Symbolism, Imagery, Allegory

The colors of the seven rooms are just too juicy a detail not to mean something, aren't they? The black and blood red room seems so obviously to represent death, shouldn't the other rooms mean something too? A lot of commentators have thought that, and there is something of a general agreement among many of them about the meaning of the rooms.

Supposedly, the suite is an allegory of human life. Each room, in other words, corresponds to a different "stage" of human life, which its color suggests. The first clue that the suite is allegorical is that the rooms are arranged from east to west.
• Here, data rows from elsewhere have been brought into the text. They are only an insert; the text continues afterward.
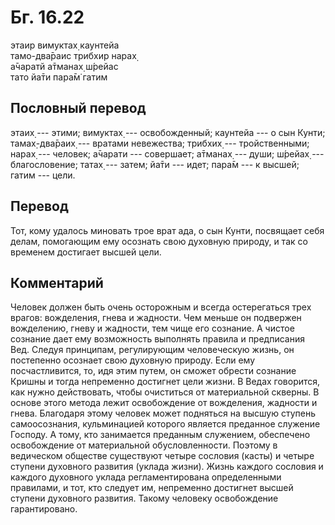 # Бг. 16.22
этаир вимуктах̣ каунтейа<br/>
тамо-два̄раис трибхир нарах̣<br/>
а̄чаратй а̄тманах̣ ш́рейас<br/>
тато йа̄ти пара̄м̇ гатим
## Пословный перевод

этаих̣ --- этими; вимуктах̣ --- освобожденный; каунтейа --- о сын Кунти;
тамах̣-два̄раих̣ --- вратами невежества; трибхих̣ --- тройственными; нарах̣
--- человек; а̄чарати --- совершает; а̄тманах̣ --- души; ш́рейах̣ ---
благословение; татах̣ --- затем; йа̄ти --- идет; пара̄м --- к высшей; гатим
--- цели.

## Перевод

Тот, кому удалось миновать трое врат ада, о сын Кунти, посвящает себя
делам, помогающим ему осознать свою духовную природу, и так со временем
достигает высшей цели.

## Комментарий

Человек должен быть очень осторожным и всегда остерегаться трех врагов:
вожделения, гнева и жадности. Чем меньше он подвержен вожделению, гневу
и жадности, тем чище его сознание. А чистое сознание дает ему
возможность выполнять правила и предписания Вед. Следуя принципам,
регулирующим человеческую жизнь, он постепенно осознает свою духовную
природу. Если ему посчастливится, то, идя этим путем, он сможет обрести
сознание Кришны и тогда непременно достигнет цели жизни. В Ведах
говорится, как нужно действовать, чтобы очиститься от материальной
скверны. В основе этого метода лежит освобождение от вожделения,
жадности и гнева. Благодаря этому человек может подняться на высшую
ступень самоосознания, кульминацией которого является преданное служение
Господу. А тому, кто занимается преданным служением, обеспечено
освобождение от материальной обусловленности. Поэтому в ведическом
обществе существуют четыре сословия (касты) и четыре ступени духовного
развития (уклада жизни). Жизнь каждого сословия и каждого духовного
уклада регламентирована определенными правилами, и тот, кто следует им,
непременно достигнет высшей ступени духовного развития. Такому человеку
освобождение гарантировано.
East is usually the direction associated with "beginnings," and birth, because the sun rises in the east; west (the direction of the sunset) is associated with endings, and death.

According to this reading, the blue room, which is furthest to the east, represents birth. The color suggests the "unknown" from which a human being comes into the world. The next room is purple, a combination of blue (birth) and red (associated with life, intensity) suggests the beginnings of growth. Green, the next color, suggests the "spring" of life (youth), orange the summer and autumn of life. White, the next color, suggests age – think white hair, and bones. Violet (a combination of purple and blue, or purple and grey) is a shadowy color, and represents darkness and death. And black, obviously, is death. Pretty nifty, huh?

Also, notice how there's no red room? Why's that? You might think of red as a better color than orange for summer/autumn, or as a better color than purple for growth. But our guess is that Poe wanted to save the color red in this story especially for its association with blood, fear, and death. That means it's always goes with black, just like the Red Death and the darkness go together at the end of the story, and red and black go together in the seventh room. If there were a red room, it would confuse the color system and obscure the meaning of "red."

Now another interesting thing about the allegorical reading of the rooms is that it gives an added meaning to other bits of the story. The fact that the revelers don't go into the black room indicates their fear of death (although you don't need to give a meaning to each room to figure that one out). But besides that, remember that the Red Death walks from the blue room to the black room – it walks the course of life, leading from birth to death. Prospero follows that course when he chases it: he runs from the blue room to the black room, where he dies. His followers also rush into the black room to unmask the Red Death, and also die. So the course the characters walk in the story is both literally and metaphorically the course from life to death.